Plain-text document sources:
::::

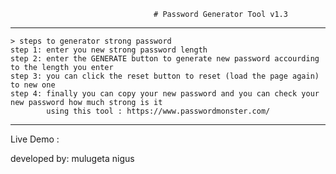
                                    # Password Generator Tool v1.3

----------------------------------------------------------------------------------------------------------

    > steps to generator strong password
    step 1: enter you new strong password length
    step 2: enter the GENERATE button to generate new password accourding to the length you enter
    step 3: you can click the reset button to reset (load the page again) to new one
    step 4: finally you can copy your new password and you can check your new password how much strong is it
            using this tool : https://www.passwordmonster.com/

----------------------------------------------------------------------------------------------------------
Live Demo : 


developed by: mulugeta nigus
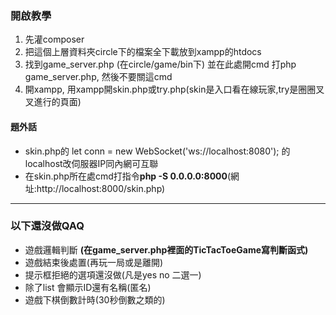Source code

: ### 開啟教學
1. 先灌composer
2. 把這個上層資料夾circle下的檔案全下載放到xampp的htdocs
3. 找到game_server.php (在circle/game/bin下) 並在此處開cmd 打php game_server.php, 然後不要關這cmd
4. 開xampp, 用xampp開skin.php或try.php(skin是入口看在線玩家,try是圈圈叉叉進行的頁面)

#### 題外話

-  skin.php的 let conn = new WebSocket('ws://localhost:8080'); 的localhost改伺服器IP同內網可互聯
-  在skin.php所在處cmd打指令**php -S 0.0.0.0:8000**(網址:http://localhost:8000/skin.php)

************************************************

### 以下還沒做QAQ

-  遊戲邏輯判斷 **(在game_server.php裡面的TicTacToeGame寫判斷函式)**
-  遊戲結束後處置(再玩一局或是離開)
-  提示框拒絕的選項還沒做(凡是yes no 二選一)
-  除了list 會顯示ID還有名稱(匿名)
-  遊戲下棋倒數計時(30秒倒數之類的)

::::

Which lines above contain the word "button"? Show each of them.

**ANSWER TO THE PROBLEM**
    step 2: enter the GENERATE button to generate new password accourding to the length you enter
    step 3: you can click the reset button to reset (load the page again) to new one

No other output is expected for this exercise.